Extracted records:
————
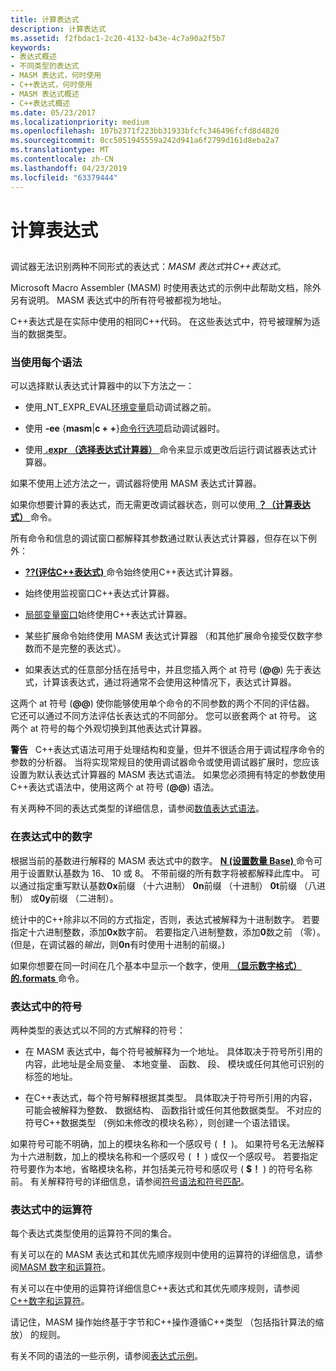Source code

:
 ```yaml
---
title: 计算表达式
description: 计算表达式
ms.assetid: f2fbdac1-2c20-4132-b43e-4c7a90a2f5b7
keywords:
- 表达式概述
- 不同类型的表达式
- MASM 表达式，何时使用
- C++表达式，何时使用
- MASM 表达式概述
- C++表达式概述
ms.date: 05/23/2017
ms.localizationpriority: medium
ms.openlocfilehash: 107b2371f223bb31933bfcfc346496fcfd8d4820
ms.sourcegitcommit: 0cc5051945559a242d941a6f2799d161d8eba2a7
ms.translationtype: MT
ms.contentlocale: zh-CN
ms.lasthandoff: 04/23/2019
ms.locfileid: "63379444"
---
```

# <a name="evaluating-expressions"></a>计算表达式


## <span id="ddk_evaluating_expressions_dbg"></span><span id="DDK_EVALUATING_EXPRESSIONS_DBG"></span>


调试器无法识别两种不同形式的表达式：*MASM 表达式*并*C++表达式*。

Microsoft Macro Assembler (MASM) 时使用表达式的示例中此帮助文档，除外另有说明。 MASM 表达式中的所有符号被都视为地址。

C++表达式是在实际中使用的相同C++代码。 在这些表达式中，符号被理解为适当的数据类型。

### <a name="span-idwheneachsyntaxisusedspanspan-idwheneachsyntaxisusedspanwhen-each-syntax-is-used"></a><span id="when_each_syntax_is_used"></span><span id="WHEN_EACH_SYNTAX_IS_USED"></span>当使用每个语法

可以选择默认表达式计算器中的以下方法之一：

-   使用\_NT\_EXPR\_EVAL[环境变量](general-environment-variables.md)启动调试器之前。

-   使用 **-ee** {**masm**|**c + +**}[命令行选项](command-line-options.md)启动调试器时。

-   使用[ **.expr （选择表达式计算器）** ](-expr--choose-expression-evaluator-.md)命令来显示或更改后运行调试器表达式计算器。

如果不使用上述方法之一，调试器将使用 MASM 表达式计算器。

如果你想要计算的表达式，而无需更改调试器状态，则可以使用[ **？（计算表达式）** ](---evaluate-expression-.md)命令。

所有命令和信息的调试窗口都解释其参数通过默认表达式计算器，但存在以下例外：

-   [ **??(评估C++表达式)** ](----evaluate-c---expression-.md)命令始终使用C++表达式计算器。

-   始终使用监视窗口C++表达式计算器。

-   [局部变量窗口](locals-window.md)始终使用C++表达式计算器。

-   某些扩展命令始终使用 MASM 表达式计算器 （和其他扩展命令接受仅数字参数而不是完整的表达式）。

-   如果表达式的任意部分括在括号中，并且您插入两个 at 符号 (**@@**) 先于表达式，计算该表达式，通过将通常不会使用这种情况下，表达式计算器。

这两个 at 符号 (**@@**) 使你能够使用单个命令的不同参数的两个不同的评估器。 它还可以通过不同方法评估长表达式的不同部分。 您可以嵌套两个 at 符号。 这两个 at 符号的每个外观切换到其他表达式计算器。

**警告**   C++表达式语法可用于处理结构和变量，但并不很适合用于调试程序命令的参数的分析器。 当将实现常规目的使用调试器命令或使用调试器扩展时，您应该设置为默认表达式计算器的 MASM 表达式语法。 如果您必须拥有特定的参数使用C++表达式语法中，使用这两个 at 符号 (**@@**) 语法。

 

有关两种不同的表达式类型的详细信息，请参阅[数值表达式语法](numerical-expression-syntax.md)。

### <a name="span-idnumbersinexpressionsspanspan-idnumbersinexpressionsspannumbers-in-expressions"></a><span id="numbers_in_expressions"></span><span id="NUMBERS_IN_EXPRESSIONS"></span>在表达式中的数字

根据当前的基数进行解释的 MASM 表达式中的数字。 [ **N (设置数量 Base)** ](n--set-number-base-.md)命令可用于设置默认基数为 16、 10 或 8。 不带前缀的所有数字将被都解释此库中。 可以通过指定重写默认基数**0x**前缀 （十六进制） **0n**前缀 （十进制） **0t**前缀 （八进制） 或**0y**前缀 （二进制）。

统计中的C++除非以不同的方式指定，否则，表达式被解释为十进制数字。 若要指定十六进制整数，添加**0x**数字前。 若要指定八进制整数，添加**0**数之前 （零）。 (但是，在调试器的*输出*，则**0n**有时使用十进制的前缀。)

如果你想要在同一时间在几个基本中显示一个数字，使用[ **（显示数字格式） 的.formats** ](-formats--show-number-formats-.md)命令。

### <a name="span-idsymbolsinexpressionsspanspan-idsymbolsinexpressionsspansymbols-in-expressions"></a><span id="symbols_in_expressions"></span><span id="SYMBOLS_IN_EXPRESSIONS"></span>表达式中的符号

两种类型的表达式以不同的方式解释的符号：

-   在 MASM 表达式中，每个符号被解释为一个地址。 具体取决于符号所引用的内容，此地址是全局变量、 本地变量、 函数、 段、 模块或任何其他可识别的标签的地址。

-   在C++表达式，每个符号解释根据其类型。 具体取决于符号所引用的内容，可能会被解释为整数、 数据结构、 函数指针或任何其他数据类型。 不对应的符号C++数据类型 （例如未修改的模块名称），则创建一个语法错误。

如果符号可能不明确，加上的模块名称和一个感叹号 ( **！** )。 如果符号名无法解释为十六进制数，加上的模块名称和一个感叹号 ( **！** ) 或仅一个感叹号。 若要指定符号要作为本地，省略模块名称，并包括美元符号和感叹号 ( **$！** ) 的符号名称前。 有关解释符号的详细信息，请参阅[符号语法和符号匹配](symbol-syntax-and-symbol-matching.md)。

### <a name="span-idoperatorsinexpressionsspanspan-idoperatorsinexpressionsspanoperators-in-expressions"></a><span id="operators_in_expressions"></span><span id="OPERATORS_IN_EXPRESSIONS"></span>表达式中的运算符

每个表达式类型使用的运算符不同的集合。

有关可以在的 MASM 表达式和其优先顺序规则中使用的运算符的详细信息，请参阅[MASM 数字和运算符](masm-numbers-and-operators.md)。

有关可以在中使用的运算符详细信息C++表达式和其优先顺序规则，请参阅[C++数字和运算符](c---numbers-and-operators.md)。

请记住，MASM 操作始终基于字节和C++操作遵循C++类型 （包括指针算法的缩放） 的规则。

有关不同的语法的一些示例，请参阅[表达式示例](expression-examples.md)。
————
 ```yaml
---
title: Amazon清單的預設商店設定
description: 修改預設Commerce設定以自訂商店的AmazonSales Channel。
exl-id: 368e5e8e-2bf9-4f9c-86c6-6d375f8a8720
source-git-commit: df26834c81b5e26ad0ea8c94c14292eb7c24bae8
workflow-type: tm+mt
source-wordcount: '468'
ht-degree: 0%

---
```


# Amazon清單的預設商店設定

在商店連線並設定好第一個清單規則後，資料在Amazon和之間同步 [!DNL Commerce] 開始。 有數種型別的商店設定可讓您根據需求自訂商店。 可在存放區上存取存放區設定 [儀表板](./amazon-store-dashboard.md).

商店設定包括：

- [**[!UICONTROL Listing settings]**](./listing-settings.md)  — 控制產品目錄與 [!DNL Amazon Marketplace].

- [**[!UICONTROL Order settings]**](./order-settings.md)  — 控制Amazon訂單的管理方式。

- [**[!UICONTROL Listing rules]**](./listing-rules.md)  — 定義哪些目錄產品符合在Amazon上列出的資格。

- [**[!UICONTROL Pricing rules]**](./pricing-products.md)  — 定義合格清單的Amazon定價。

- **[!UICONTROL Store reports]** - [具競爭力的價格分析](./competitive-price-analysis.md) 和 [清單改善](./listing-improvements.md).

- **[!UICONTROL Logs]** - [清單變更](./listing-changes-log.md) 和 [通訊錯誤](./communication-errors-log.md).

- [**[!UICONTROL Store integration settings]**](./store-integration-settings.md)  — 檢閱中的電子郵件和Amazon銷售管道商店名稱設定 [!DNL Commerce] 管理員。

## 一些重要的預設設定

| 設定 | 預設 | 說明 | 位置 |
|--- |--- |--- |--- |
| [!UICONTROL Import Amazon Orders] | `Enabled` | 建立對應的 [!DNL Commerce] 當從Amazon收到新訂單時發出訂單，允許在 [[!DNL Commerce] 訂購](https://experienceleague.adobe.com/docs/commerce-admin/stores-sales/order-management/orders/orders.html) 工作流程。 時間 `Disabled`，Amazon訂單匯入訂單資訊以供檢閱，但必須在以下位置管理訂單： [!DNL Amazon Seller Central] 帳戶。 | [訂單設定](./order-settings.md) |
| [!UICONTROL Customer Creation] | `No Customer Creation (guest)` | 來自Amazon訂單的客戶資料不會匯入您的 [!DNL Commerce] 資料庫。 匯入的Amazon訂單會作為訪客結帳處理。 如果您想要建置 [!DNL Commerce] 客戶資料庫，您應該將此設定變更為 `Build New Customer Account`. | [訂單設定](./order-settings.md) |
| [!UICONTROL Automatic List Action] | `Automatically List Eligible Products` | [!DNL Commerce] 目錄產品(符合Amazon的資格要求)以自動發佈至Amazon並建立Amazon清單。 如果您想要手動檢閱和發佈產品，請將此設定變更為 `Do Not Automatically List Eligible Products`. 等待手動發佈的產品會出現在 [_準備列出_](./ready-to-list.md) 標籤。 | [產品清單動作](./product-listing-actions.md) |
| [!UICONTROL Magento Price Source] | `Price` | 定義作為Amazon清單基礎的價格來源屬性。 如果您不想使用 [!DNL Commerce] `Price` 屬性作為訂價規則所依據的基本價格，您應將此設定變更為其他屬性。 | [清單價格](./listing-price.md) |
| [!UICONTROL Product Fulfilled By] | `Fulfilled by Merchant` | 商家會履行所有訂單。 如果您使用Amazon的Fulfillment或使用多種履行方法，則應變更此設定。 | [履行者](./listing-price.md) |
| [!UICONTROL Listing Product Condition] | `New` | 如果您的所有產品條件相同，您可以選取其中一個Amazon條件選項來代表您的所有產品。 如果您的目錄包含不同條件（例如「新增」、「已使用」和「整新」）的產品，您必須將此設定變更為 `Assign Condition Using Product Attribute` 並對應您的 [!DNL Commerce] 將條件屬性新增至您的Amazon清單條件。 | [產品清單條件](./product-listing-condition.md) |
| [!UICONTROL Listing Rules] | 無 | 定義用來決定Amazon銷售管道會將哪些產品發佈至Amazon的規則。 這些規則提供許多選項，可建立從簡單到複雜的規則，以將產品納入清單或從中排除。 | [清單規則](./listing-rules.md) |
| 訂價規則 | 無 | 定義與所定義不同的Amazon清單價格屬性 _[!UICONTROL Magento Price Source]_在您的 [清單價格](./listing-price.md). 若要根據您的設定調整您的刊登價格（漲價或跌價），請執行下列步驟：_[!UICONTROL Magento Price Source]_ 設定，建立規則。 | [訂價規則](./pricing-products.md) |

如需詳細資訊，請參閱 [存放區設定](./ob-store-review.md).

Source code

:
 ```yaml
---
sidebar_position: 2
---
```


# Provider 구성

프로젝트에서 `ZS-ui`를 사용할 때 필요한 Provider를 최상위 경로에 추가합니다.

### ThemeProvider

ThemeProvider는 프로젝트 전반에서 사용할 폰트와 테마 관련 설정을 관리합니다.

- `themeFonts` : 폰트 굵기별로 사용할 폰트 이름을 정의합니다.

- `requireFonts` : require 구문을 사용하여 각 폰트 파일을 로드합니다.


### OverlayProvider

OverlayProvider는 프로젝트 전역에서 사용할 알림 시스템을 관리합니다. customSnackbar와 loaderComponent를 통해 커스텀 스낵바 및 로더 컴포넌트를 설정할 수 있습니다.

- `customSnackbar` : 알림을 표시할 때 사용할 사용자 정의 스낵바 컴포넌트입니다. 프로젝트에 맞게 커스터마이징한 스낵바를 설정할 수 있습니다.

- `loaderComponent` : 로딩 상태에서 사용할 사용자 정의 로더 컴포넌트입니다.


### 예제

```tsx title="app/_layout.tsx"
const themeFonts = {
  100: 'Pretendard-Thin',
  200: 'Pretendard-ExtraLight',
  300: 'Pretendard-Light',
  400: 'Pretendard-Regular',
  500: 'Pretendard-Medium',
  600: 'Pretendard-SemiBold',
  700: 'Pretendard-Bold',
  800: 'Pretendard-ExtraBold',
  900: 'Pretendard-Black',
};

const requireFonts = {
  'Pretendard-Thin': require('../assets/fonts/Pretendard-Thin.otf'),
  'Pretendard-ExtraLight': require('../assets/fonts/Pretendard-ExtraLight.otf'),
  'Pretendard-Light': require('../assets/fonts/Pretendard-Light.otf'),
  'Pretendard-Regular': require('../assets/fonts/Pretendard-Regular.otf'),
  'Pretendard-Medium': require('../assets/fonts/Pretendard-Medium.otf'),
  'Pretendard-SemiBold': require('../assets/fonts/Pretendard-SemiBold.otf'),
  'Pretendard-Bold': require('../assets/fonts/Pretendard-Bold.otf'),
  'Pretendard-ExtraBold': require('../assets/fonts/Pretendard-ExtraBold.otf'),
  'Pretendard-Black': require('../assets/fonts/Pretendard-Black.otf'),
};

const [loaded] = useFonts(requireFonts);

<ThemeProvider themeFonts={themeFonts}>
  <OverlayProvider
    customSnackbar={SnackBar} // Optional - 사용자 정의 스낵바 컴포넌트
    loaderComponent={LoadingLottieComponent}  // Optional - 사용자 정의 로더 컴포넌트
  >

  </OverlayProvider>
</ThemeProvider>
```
————
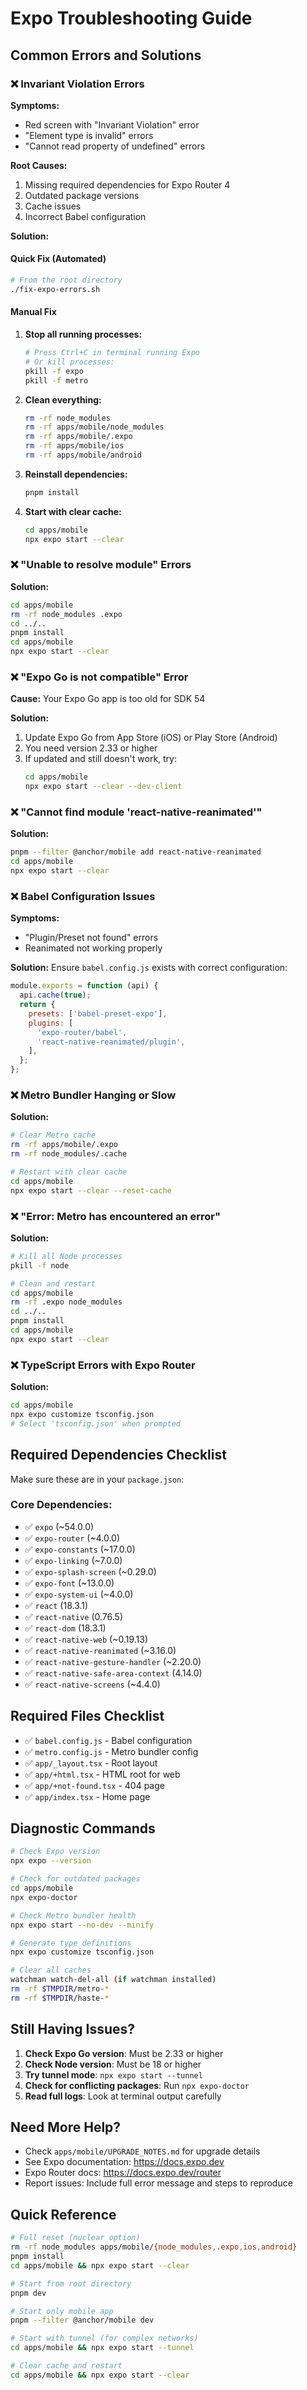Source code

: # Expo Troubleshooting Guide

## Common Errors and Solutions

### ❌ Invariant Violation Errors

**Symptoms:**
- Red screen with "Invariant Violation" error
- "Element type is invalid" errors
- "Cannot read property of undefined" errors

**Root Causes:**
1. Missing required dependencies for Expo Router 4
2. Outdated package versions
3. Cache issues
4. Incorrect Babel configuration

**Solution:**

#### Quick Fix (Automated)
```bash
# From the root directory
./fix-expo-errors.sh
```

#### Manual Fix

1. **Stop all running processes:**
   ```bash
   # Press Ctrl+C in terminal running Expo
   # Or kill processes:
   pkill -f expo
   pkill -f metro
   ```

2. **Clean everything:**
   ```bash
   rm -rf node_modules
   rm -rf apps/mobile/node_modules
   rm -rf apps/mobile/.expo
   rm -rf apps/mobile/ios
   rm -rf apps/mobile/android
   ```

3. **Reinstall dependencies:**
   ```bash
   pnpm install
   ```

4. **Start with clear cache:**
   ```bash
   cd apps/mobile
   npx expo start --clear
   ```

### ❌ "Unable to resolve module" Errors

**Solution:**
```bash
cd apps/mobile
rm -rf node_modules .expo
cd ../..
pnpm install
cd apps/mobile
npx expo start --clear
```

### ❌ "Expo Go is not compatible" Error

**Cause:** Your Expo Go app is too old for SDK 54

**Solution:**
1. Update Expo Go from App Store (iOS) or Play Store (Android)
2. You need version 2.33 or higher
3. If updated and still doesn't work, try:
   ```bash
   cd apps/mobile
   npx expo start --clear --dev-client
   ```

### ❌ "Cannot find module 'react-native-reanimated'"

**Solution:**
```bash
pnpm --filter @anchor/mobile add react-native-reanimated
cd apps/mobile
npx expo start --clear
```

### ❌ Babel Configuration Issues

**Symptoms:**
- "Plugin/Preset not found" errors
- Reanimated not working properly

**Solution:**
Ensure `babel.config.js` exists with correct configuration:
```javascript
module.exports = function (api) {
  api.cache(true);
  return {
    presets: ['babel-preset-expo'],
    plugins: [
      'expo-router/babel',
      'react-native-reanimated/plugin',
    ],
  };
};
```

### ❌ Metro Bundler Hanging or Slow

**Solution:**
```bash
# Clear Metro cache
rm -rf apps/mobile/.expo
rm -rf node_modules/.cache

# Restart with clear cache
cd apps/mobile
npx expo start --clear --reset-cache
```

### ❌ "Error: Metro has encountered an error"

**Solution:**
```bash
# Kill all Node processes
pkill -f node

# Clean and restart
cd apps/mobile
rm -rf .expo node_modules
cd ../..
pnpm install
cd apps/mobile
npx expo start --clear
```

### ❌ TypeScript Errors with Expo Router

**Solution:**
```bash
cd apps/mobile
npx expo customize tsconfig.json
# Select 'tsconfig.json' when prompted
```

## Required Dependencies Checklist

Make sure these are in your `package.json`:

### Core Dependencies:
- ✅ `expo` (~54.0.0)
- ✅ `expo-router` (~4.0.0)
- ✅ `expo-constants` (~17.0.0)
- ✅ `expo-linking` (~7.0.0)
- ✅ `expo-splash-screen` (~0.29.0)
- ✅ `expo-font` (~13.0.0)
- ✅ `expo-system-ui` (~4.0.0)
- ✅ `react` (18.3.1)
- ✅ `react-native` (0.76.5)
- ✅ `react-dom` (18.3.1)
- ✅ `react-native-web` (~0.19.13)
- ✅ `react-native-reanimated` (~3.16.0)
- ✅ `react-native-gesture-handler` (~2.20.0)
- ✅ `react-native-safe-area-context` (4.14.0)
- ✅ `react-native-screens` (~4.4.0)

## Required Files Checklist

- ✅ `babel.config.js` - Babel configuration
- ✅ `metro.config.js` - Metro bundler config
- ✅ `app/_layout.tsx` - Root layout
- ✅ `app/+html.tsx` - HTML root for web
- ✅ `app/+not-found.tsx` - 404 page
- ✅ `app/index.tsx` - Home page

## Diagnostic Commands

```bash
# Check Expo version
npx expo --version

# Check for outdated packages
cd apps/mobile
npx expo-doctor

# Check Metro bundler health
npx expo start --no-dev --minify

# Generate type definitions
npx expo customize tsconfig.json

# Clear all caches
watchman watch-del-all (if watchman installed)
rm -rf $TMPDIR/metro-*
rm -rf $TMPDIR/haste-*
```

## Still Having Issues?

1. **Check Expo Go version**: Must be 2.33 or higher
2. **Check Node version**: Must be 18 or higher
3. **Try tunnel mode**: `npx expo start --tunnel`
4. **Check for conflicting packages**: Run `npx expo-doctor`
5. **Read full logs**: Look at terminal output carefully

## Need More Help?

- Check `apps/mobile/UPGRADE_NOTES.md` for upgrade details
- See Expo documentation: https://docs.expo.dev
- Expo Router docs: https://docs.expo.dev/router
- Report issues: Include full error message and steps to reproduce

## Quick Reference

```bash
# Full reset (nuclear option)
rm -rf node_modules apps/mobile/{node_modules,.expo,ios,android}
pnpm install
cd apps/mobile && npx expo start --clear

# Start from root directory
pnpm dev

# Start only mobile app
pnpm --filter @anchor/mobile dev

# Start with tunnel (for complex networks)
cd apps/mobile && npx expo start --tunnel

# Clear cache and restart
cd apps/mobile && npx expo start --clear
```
————
Read through the entries and copy every line that includes "Violation".

### ❌ Invariant Violation Errors
- Red screen with "Invariant Violation" error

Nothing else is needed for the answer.